Handmade from clay, Harold Halibut has taken nearly a decade to make and is one of 2024’s most anticipated indie games.
While AAA devs push for graphical supremacy using Unreal Engine 5, the German indie studio Slow Bros. has turned to stop-motion animation and an artist-first workflow that celebrates the creative process as much as it strives to find a new way to deliver interaction.
Harold Halibut, scheduled for its release in the coming months, features handmade clay poseable puppets and detailed model sets, which are then scanned and digitised into Unity, with some clever use of mocap suits from Xsens to bring the scenes to life. This is a modern and inventive merging of traditional animation with leading edge game technology, and one that celebrates the flaws and quirks of artisan animation as well as narrative design in video games.
We sat down to interview Harold Halibut art director and Slow Bros. co-founder Ole Tillmann to discover how and why this small team decided to spend almost a decade making an elegant animated game that resembles Wes Anderson filtered through classic era LucasArts adventures like The Secret of Monkey Island and Maniac Mansion. In a word, it’s unique.
Did you ever feel like making this game traditionally using the typical 3D software?

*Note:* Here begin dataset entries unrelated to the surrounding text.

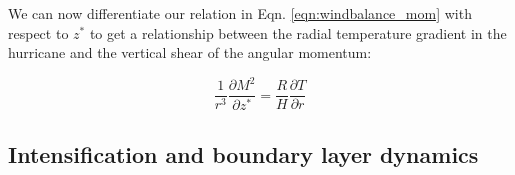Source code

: We can now differentiate our relation in Eqn. \ref{eqn:windbalance_mom} with respect to $z^*$ to get a relationship between the radial temperature gradient in the hurricane and the vertical shear of the angular momentum:

\begin{equation}
    \frac{1}{r^3}\frac{\partial M^2}{\partial z^*}=\frac{R}{H}\frac{\partial T}{\partial r}
\end{equation}


\subsection{Intensification and boundary layer dynamics}

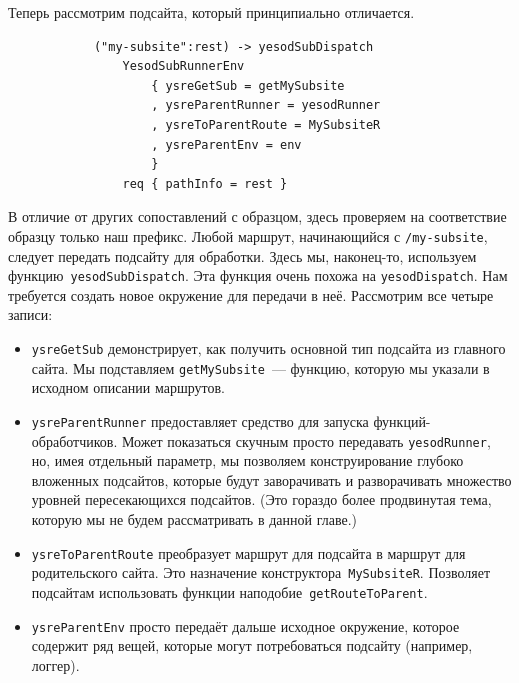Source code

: Теперь рассмотрим подсайта, который принципиально отличается.

\begin{lstlisting}
            ("my-subsite":rest) -> yesodSubDispatch
                YesodSubRunnerEnv
                    { ysreGetSub = getMySubsite
                    , ysreParentRunner = yesodRunner
                    , ysreToParentRoute = MySubsiteR
                    , ysreParentEnv = env
                    }
                req { pathInfo = rest }
\end{lstlisting}

В отличие от других сопоставлений с образцом, здесь проверяем на соответствие
образцу только наш префикс. Любой маршрут, начинающийся с \texttt{/my-subsite},
следует передать подсайту для обработки. Здесь мы, наконец-то, используем
функцию~\lstinline'yesodSubDispatch'. Эта функция очень похожа на
\lstinline'yesodDispatch'. Нам требуется создать новое окружение для передачи в
неё. Рассмотрим все четыре записи:
\begin{itemize}
    \item \lstinline'ysreGetSub' демонстрирует, как получить основной тип
        подсайта из главного сайта. Мы подставляем \lstinline'getMySubsite'~---
        функцию, которую мы указали в исходном описании маршрутов.

    \item \lstinline'ysreParentRunner' предоставляет средство для запуска
        функций-обработчиков. Может показаться скучным просто передавать
        \lstinline'yesodRunner', но, имея отдельный параметр, мы позволяем
        конструирование глубоко вложенных подсайтов, которые будут заворачивать
        и разворачивать множество уровней пересекающихся подсайтов. (Это
        гораздо более продвинутая тема, которую мы не будем рассматривать в
        данной главе.)

    \item \lstinline'ysreToParentRoute' преобразует маршрут для подсайта в
        маршрут для родительского сайта. Это назначение
        конструктора~\lstinline'MySubsiteR'. Позволяет подсайтам использовать
        функции наподобие~\lstinline'getRouteToParent'.

    \item \lstinline'ysreParentEnv' просто передаёт дальше исходное окружение,
        которое содержит ряд вещей, которые могут потребоваться подсайту
        (например, логгер).
\end{itemize}

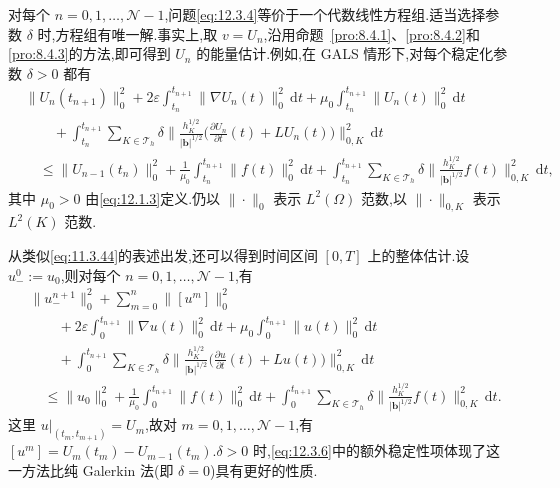 对每个 \(n=0,1,\ldots,\mathcal N-1\),问题\eqref{eq:12.3.4}等价于一个代数线性方程组.适当选择参数 \(\delta\) 时,方程组有唯一解.事实上,取 \(v=U_n\),沿用命题~\ref{pro:8.4.1}、\ref{pro:8.4.2}和\ref{pro:8.4.3}的方法,即可得到 \(U_n\) 的能量估计.例如,在 GALS 情形下,对每个稳定化参数 \(\delta>0\) 都有
\begin{equation}\label{eq:12.3.5}
  \begin{aligned}
    &\|U_n(t_{n+1})\|_0^2+2\varepsilon\int_{t_n}^{t_{n+1}}\|\nabla U_n(t)\|_0^2\,\mathrm dt
       +\mu_0\int_{t_n}^{t_{n+1}}\|U_n(t)\|_0^2\,\mathrm dt\\
    &\qquad+\int_{t_n}^{t_{n+1}}\sum_{K\in\mathcal T_h}\delta
       \biggl\|\frac{h_K^{1/2}}{|\boldsymbol{b}|^{1/2}}
          \biggl(\frac{\partial U_n}{\partial t}(t)+LU_n(t)\biggr)\biggr\|_{0,K}^2\,\mathrm dt\\
    &\quad\le\|U_{n-1}(t_n)\|_0^2+\frac1{\mu_0}\int_{t_n}^{t_{n+1}}\|f(t)\|_0^2\,\mathrm dt
       +\int_{t_n}^{t_{n+1}}\sum_{K\in\mathcal T_h}\delta
           \biggl\|\frac{h_K^{1/2}}{|\boldsymbol{b}|^{1/2}}f(t)\biggr\|_{0,K}^2\,\mathrm dt,
  \end{aligned}
\end{equation}
其中 \(\mu_0>0\) 由\eqref{eq:12.1.3}定义.仍以 \(\|\cdot\|_0\) 表示 \(L^2(\Omega)\) 范数,以 \(\|\cdot\|_{0,K}\) 表示 \(L^2(K)\) 范数.

从类似\eqref{eq:11.3.44}的表述出发,还可以得到时间区间 \([0,T]\) 上的整体估计.设 \(u_-^0:=u_0\),则对每个 \(n=0,1,\ldots,\mathcal N-1\),有
\begin{equation}\label{eq:12.3.6}
  \begin{aligned}
    &\|u_-^{n+1}\|_0^2+\sum_{m=0}^n\|[u^m]\|_0^2\\
    &\qquad+2\varepsilon\int_0^{t_{n+1}}\|\nabla u(t)\|_0^2\,\mathrm dt
       +\mu_0\int_0^{t_{n+1}}\|u(t)\|_0^2\,\mathrm dt\\
    &\qquad+\int_0^{t_{n+1}}\sum_{K\in\mathcal T_h}\delta
       \biggl\|\frac{h_K^{1/2}}{|\boldsymbol{b}|^{1/2}}
         \biggl(\frac{\partial u}{\partial t}(t)+Lu(t)\biggr)\biggr\|_{0,K}^2\,\mathrm dt\\
    &\quad\le\|u_0\|_0^2+\frac1{\mu_0}\int_0^{t_{n+1}}\|f(t)\|_0^2\,\mathrm dt
       +\int_0^{t_{n+1}}\sum_{K\in\mathcal T_h}\delta
         \biggl\|\frac{h_K^{1/2}}{|\boldsymbol{b}|^{1/2}}f(t)\biggr\|_{0,K}^2\,\mathrm dt.
  \end{aligned}
\end{equation}
这里 \(u|_{(t_m,t_{m+1})}=U_m\),故对 \(m=0,1,\ldots,\mathcal N-1\),有 \([u^m]=U_m(t_m)-U_{m-1}(t_m)\).\(\delta>0\) 时,\eqref{eq:12.3.6}中的额外稳定性项体现了这一方法比纯 Galerkin 法(即 \(\delta=0\))具有更好的性质.

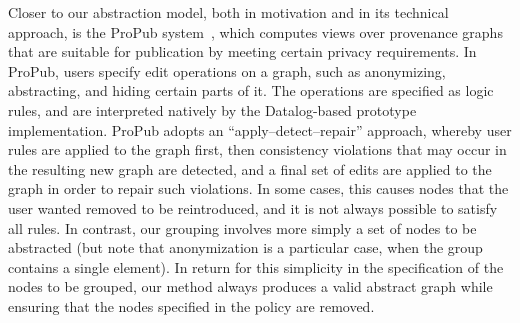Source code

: %

Closer to our abstraction model, both in motivation and in its technical approach, is the ProPub system~\citep{springerlink:10.1007/978-3-642-22351-8_13}, which computes views over provenance graphs that are suitable for publication by meeting  certain privacy requirements. In ProPub, users specify edit operations on a graph, such as anonymizing, abstracting, and hiding certain parts of it.
%
The operations are specified as logic rules, and are interpreted natively by the Datalog-based prototype implementation. ProPub adopts an ``apply--detect--repair'' approach, whereby user rules are applied to the graph first, then consistency violations that may occur in the resulting new graph are detected, and a final set of edits are applied to the graph in order to repair such violations. In some cases, this causes nodes that the user wanted removed to be reintroduced, and it is not always possible to satisfy all rules. 
%
In contrast, our grouping involves more simply a set of nodes to be abstracted (but note that anonymization is a particular case, when the group contains a single element). In return for this simplicity in the specification of the nodes to be grouped, our method always produces a valid abstract graph while ensuring that the nodes specified in the policy are removed. 

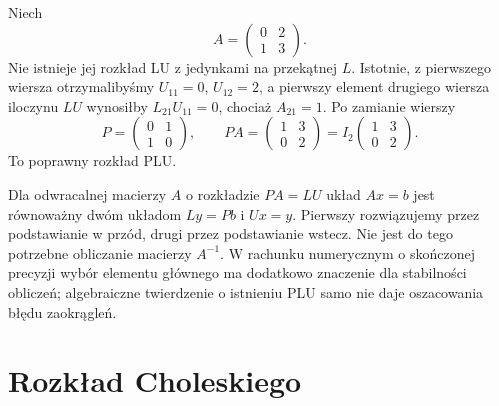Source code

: \begin{przyklad}
\label{prz:lin15-pivot}
Niech
\[
 A=\begin{pmatrix}0&2\\1&3\end{pmatrix}.
\]
Nie istnieje jej rozkład LU
z jedynkami na przekątnej \(L\).
Istotnie, z pierwszego wiersza
otrzymalibyśmy
\(U_{11}=0\), \(U_{12}=2\),
a pierwszy element drugiego
wiersza iloczynu \(LU\)
wynosiłby \(L_{21}U_{11}=0\),
chociaż \(A_{21}=1\).
Po zamianie wierszy
\[
 P=\begin{pmatrix}0&1\\1&0\end{pmatrix},
 \qquad
 PA=\begin{pmatrix}1&3\\0&2\end{pmatrix}
 =I_2\begin{pmatrix}1&3\\0&2\end{pmatrix}.
\]
To poprawny rozkład PLU.
\end{przyklad}

\begin{uwaga}
\label{rem:lin15-triangular}
Dla odwracalnej macierzy \(A\)
o rozkładzie \(PA=LU\)
układ \(Ax=b\) jest równoważny
dwóm układom
\(Ly=Pb\) i \(Ux=y\).
Pierwszy rozwiązujemy
przez podstawianie w przód,
drugi przez podstawianie wstecz.
Nie jest do tego potrzebne
obliczanie macierzy \(A^{-1}\).
W rachunku numerycznym o skończonej
precyzji wybór elementu głównego
ma dodatkowo znaczenie dla stabilności
obliczeń; algebraiczne twierdzenie
o istnieniu PLU samo nie daje
oszacowania błędu zaokrągleń.
\end{uwaga}

\section{Rozkład Choleskiego}
\label{sec:lin15-cholesky}

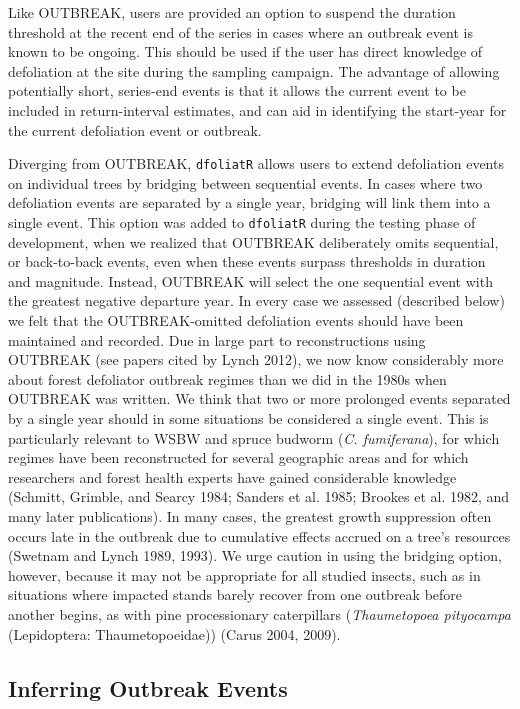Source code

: \documentclass[review]{elsarticle} %
\begin{document}
Like OUTBREAK, users are provided an option to suspend the duration threshold at the recent end of the series in cases where an outbreak event is known to be ongoing. This should be used if the user has direct knowledge of defoliation at the site during the sampling campaign. The advantage of allowing potentially short, series-end events is that it allows the current event to be included in return-interval estimates, and can aid in identifying the start-year for the current defoliation event or outbreak.

Diverging from OUTBREAK, \texttt{dfoliatR} allows users to extend defoliation events on individual trees by bridging between sequential events. In cases where two defoliation events are separated by a single year, bridging will link them into a single event. This option was added to \texttt{dfoliatR} during the testing phase of development, when we realized that OUTBREAK deliberately omits sequential, or back-to-back events, even when these events surpass thresholds in duration and magnitude. Instead, OUTBREAK will select the one sequential event with the greatest negative departure year. In every case we assessed (described below) we felt that the OUTBREAK-omitted defoliation events should have been maintained and recorded. Due in large part to reconstructions using OUTBREAK (see papers cited by Lynch 2012), we now know considerably more about forest defoliator outbreak regimes than we did in the 1980s when OUTBREAK was written. We think that two or more prolonged events separated by a single year should in some situations be considered a single event. This is particularly relevant to WSBW and spruce budworm (\emph{C. fumiferana}), for which regimes have been reconstructed for several geographic areas and for which researchers and forest health experts have gained considerable knowledge (Schmitt, Grimble, and Searcy 1984; Sanders et al. 1985; Brookes et al. 1982, and many later publications). In many cases, the greatest growth suppression often occurs late in the outbreak due to cumulative effects accrued on a tree's resources (Swetnam and Lynch 1989, 1993). We urge caution in using the bridging option, however, because it may not be appropriate for all studied insects, such as in situations where impacted stands barely recover from one outbreak before another begins, as with pine processionary caterpillars (\emph{Thaumetopoea pityocampa} (Lepidoptera: Thaumetopoeidae)) (Carus 2004, 2009).

\hypertarget{inferring-outbreak-events}{%
\subsection{Inferring Outbreak Events}\label{inferring-outbreak-events}}
\end{document}
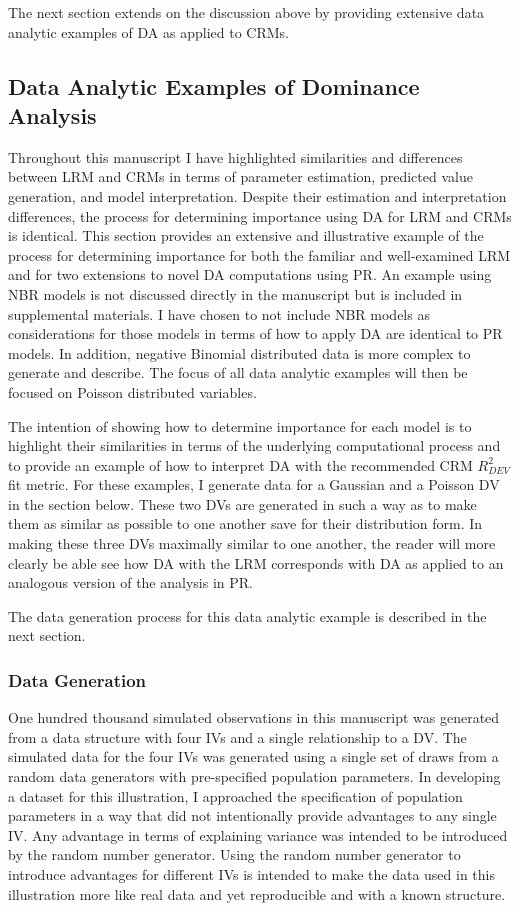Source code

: \documentclass[ShortAfour,times,sageapa]{sagej}
\begin{document}
	The next section extends on the discussion above by providing extensive data analytic examples of DA as applied to CRMs. 
	
	\subsection{Data Analytic Examples of Dominance Analysis}
	
	Throughout this manuscript I have highlighted similarities and differences between LRM and CRMs in terms of parameter estimation, predicted value generation, and model interpretation.
	Despite their estimation and interpretation differences, the process for determining importance using DA for LRM and CRMs is identical.
	This section provides an extensive and illustrative example of the process for determining importance for both the familiar and well-examined LRM and for two extensions to novel DA computations using PR.
	An example using NBR models is not discussed directly in the manuscript but is included in supplemental materials.
	I have chosen to not include NBR models as considerations for those models in terms of how to apply DA are identical to PR models.
	In addition, negative Binomial distributed data is more complex to generate and describe.
	The focus of all data analytic examples will then be focused on Poisson distributed variables.
	
	The intention of showing how to determine importance for each model is to highlight their similarities in terms of the underlying computational process and to provide an example of how to interpret DA with the recommended CRM $R^2_{DEV}$ fit metric.
	For these examples, I generate data for a Gaussian and a Poisson DV in the section below.
	These two DVs are generated in such a way as to make them as similar as possible to one another save for their distribution form.
	In making these three DVs maximally similar to one another, the reader will more clearly be able see how DA with the LRM corresponds with DA as applied to an analogous version of the analysis in PR.
	
	The data generation process for this data analytic example is described in the next section.
	
		\subsubsection{Data Generation}
		
	One hundred thousand simulated observations in this manuscript was generated from a data structure with four IVs and a single relationship to a DV.
	The simulated data for the four IVs was generated using a single set of draws from a random data generators with pre-specified population parameters.
	In developing a dataset for this illustration, I approached the specification of population parameters in a way that did not intentionally provide advantages to any single IV.  
	Any advantage in terms of explaining variance was intended to be introduced by the random number generator.
	Using the random number generator to introduce advantages for different IVs is intended to make the data used in this illustration more like real data and yet reproducible and with a known structure.
	
\end{document}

We started even longer ago, I fear to admit, and I’ll happily list some of what we’ve learned since. But I also feel like prefacing that a lot of our time and learning revolved around running a game company, finding money and all the boring things, as well as actually realising and, in part, inventing a new physical-thing-tointeractive-virtual-thing-pipeline. We never felt like doing this ‘traditionally’ in 3D, although we’ve often drawn comparisons out of curiosity.